Task prompt ▸
Among the lines below, copy each one in which "parser" appears.

Given entries ▸
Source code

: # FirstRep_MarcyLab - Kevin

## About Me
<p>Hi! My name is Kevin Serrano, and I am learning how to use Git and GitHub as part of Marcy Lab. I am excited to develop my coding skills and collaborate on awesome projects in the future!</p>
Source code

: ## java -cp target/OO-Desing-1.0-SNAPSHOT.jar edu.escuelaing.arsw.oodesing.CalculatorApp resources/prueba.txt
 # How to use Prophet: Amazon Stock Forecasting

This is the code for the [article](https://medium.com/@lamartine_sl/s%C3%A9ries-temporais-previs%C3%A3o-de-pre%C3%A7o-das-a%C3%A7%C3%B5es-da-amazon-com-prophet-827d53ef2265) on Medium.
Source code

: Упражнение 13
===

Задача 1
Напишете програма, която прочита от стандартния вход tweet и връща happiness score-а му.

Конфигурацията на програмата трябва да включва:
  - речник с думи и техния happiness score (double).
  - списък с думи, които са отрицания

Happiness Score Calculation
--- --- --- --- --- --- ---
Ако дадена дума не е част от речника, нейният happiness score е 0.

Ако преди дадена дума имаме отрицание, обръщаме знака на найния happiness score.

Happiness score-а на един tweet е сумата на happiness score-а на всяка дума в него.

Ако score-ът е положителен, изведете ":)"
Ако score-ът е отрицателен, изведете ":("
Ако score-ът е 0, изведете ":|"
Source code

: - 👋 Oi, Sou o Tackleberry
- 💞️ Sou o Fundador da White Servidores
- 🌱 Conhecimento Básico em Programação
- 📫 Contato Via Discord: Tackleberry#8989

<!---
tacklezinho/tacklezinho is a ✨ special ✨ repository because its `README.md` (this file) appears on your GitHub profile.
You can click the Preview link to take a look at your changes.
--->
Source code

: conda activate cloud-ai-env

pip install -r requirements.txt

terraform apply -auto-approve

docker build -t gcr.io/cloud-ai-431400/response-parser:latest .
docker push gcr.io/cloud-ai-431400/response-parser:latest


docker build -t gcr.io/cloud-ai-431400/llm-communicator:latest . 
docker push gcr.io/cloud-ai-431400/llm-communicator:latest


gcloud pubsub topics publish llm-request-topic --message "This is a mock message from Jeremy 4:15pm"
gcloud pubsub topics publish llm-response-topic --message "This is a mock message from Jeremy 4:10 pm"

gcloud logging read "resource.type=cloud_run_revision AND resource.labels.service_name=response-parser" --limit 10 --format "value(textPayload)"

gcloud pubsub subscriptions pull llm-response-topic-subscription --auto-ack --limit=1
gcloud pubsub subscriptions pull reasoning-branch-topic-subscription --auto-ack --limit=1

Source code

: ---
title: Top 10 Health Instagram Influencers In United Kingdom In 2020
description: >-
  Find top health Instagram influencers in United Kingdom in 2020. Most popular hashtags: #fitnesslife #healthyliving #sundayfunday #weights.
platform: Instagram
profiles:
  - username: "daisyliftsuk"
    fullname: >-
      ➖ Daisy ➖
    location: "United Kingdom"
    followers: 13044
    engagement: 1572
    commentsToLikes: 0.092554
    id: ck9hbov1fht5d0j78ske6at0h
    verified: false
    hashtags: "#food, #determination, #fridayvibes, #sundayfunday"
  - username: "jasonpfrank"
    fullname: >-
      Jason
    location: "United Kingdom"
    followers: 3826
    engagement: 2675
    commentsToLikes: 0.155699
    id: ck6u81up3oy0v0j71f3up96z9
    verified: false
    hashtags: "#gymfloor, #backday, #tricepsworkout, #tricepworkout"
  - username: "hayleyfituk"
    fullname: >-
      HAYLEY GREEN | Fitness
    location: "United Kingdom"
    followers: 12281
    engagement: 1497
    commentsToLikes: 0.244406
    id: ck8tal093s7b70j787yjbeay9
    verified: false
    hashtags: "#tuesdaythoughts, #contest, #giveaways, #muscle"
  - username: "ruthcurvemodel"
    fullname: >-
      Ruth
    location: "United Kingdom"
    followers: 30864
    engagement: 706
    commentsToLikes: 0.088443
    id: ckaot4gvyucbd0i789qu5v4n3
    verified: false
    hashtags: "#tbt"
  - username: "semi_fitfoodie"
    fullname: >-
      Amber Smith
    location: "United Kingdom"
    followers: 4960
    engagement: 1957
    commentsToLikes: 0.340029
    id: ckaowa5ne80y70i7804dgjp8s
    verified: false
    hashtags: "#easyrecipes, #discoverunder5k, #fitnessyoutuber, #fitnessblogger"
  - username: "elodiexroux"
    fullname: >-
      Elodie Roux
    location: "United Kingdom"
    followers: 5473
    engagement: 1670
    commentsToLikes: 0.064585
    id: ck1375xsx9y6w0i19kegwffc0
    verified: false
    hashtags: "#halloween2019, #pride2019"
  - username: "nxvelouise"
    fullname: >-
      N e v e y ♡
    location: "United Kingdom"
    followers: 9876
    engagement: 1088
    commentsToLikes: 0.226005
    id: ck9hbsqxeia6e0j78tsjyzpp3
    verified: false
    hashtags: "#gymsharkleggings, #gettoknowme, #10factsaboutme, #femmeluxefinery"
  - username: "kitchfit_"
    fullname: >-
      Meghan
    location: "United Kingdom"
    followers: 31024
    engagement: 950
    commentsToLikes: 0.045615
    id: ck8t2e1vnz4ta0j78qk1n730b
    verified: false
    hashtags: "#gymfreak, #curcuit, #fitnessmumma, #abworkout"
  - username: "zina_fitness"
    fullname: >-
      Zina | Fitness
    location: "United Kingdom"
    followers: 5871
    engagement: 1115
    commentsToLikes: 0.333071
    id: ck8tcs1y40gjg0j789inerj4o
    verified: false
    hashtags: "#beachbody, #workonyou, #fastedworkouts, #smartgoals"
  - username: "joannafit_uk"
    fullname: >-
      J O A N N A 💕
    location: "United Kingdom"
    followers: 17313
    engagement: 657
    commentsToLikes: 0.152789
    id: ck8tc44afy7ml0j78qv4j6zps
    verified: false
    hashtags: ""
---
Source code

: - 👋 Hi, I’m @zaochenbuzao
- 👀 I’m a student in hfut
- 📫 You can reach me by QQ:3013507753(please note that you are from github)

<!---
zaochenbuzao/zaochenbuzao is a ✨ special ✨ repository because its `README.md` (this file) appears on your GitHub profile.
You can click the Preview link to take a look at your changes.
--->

Answer for the task ▸
docker build -t gcr.io/cloud-ai-431400/response-parser:latest .
docker push gcr.io/cloud-ai-431400/response-parser:latest
gcloud logging read "resource.type=cloud_run_revision AND resource.labels.service_name=response-parser" --limit 10 --format "value(textPayload)"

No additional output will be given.